___ DATASET ENTRIES ___

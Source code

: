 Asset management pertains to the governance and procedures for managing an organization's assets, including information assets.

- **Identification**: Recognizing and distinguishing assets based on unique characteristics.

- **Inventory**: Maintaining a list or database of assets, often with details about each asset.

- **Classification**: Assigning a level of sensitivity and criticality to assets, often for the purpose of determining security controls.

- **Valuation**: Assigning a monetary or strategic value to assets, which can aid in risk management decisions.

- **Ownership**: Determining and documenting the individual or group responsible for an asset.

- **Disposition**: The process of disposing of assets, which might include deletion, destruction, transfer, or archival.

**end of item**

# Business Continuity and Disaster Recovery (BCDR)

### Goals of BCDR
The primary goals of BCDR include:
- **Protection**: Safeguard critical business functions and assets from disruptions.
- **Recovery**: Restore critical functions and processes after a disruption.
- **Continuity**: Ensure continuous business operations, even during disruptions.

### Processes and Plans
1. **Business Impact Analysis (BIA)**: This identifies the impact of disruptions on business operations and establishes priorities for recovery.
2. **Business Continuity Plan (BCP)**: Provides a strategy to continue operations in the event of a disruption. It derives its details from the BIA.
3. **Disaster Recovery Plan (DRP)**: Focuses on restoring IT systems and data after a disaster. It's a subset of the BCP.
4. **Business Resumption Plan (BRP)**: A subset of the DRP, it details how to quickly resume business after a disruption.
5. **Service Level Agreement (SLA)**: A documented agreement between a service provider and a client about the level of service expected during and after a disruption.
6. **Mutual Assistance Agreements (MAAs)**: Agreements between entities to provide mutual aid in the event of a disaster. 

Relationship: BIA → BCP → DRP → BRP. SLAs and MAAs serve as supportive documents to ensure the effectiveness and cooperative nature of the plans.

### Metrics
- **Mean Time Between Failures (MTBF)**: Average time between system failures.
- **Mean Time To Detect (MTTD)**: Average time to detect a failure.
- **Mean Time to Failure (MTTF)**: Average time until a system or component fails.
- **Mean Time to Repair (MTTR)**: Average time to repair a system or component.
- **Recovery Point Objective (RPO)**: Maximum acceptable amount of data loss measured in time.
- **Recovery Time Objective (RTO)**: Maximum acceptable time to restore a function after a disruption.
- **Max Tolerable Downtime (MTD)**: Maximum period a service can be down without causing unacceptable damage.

___

Only the lines containing the word "disruptions" should be returned from the data above.

> ANSWER TO THIS TASK:
- **Protection**: Safeguard critical business functions and assets from disruptions.
- **Continuity**: Ensure continuous business operations, even during disruptions.
1. **Business Impact Analysis (BIA)**: This identifies the impact of disruptions on business operations and establishes priorities for recovery.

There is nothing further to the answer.